• [INFORMATION GIVEN]
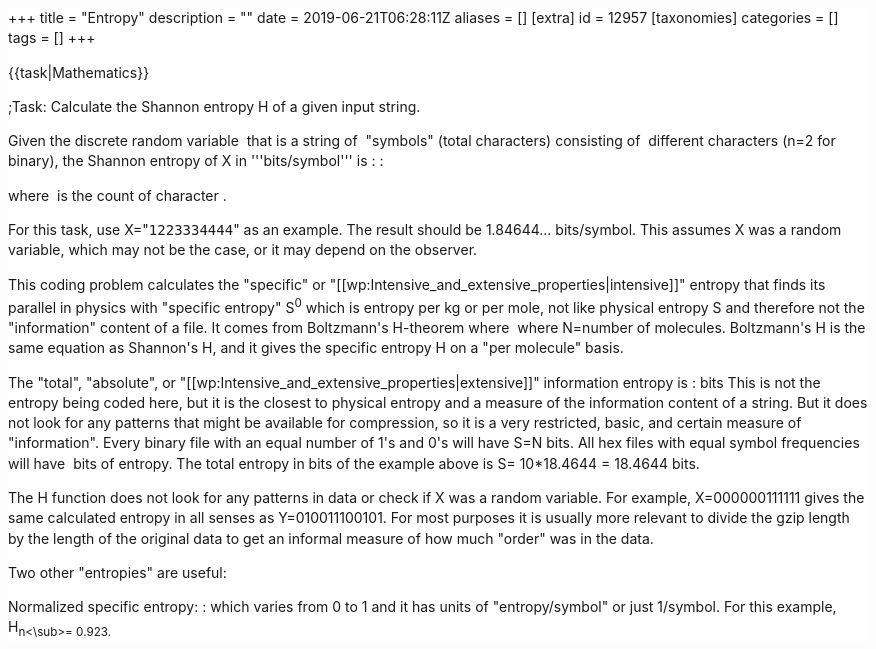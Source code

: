 +++
title = "Entropy"
description = ""
date = 2019-06-21T06:28:11Z
aliases = []
[extra]
id = 12957
[taxonomies]
categories = []
tags = []
+++

{{task|Mathematics}}

;Task:
Calculate the Shannon entropy   H   of a given input string.

Given the discrete random variable <math>X</math> that is a string of <math>N</math> "symbols" (total characters) consisting of <math>n</math> different characters (n=2 for binary), the Shannon entropy of X in '''bits/symbol''' is :
:<math>H_2(X) = -\sum_{i=1}^n \frac{count_i}{N} \log_2 \left(\frac{count_i}{N}\right)</math>

where <math>count_i</math> is the count of character <math>n_i</math>.

For this task, use X="<tt>1223334444</tt>" as an example. The result should be 1.84644... bits/symbol.  This assumes X was a random variable, which may not be the case, or it may depend on the observer.

This coding problem calculates the "specific" or "[[wp:Intensive_and_extensive_properties|intensive]]" entropy that finds its parallel in physics with "specific entropy" S<sup>0</sup> which is entropy per kg or per mole, not like physical entropy S and therefore not the "information" content of a file. It comes from Boltzmann's H-theorem where <math>S=k_B  N  H</math> where N=number of molecules. Boltzmann's H is the same equation as Shannon's H, and it gives the specific entropy H on a "per molecule" basis.

The "total", "absolute", or "[[wp:Intensive_and_extensive_properties|extensive]]" information entropy is
:<math>S=H_2 N</math> bits
This is not the entropy being coded here, but it is the closest to physical entropy and a measure of the information content of a string. But it does not look for any patterns that might be available for compression, so it is a very restricted, basic, and certain measure of "information". Every binary file with an equal number of 1's and 0's will have S=N bits. All hex files with equal symbol frequencies will have <math>S=N \log_2(16)</math> bits of entropy. The total entropy in bits of the example above is S= 10*18.4644 = 18.4644  bits.

The H function does not look for any patterns in data or check if X was a random variable.  For example, X=000000111111 gives the same calculated entropy in all senses as Y=010011100101. For most purposes it is usually more relevant to divide the gzip length by the length of the original data to get an informal measure of how much "order" was in the data.

Two other "entropies" are useful:

Normalized specific entropy:
:<math>H_n=\frac{H_2 * \log(2)}{\log(n)}</math>
which varies from 0 to 1 and it has units of "entropy/symbol" or just 1/symbol. For this example, H<sub>n<\sub>= 0.923.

• [WHAT THE TASK ASKS] Each line from the beginning of the entries up to and including the one containing "This is not" must be restated exactly. Pictures are to be left out.

• [OUTPUT]
Source code

: +++
title = "Entropy"
description = ""
date = 2019-06-21T06:28:11Z
aliases = []
[extra]
id = 12957
[taxonomies]
categories = []
tags = []
+++

{{task|Mathematics}}

;Task:
Calculate the Shannon entropy   H   of a given input string.

Given the discrete random variable <math>X</math> that is a string of <math>N</math> "symbols" (total characters) consisting of <math>n</math> different characters (n=2 for binary), the Shannon entropy of X in '''bits/symbol''' is :
:<math>H_2(X) = -\sum_{i=1}^n \frac{count_i}{N} \log_2 \left(\frac{count_i}{N}\right)</math>

where <math>count_i</math> is the count of character <math>n_i</math>.

For this task, use X="<tt>1223334444</tt>" as an example. The result should be 1.84644... bits/symbol.  This assumes X was a random variable, which may not be the case, or it may depend on the observer.

This coding problem calculates the "specific" or "[[wp:Intensive_and_extensive_properties|intensive]]" entropy that finds its parallel in physics with "specific entropy" S<sup>0</sup> which is entropy per kg or per mole, not like physical entropy S and therefore not the "information" content of a file. It comes from Boltzmann's H-theorem where <math>S=k_B  N  H</math> where N=number of molecules. Boltzmann's H is the same equation as Shannon's H, and it gives the specific entropy H on a "per molecule" basis.

The "total", "absolute", or "[[wp:Intensive_and_extensive_properties|extensive]]" information entropy is
:<math>S=H_2 N</math> bits
This is not the entropy being coded here, but it is the closest to physical entropy and a measure of the information content of a string. But it does not look for any patterns that might be available for compression, so it is a very restricted, basic, and certain measure of "information". Every binary file with an equal number of 1's and 0's will have S=N bits. All hex files with equal symbol frequencies will have <math>S=N \log_2(16)</math> bits of entropy. The total entropy in bits of the example above is S= 10*18.4644 = 18.4644  bits.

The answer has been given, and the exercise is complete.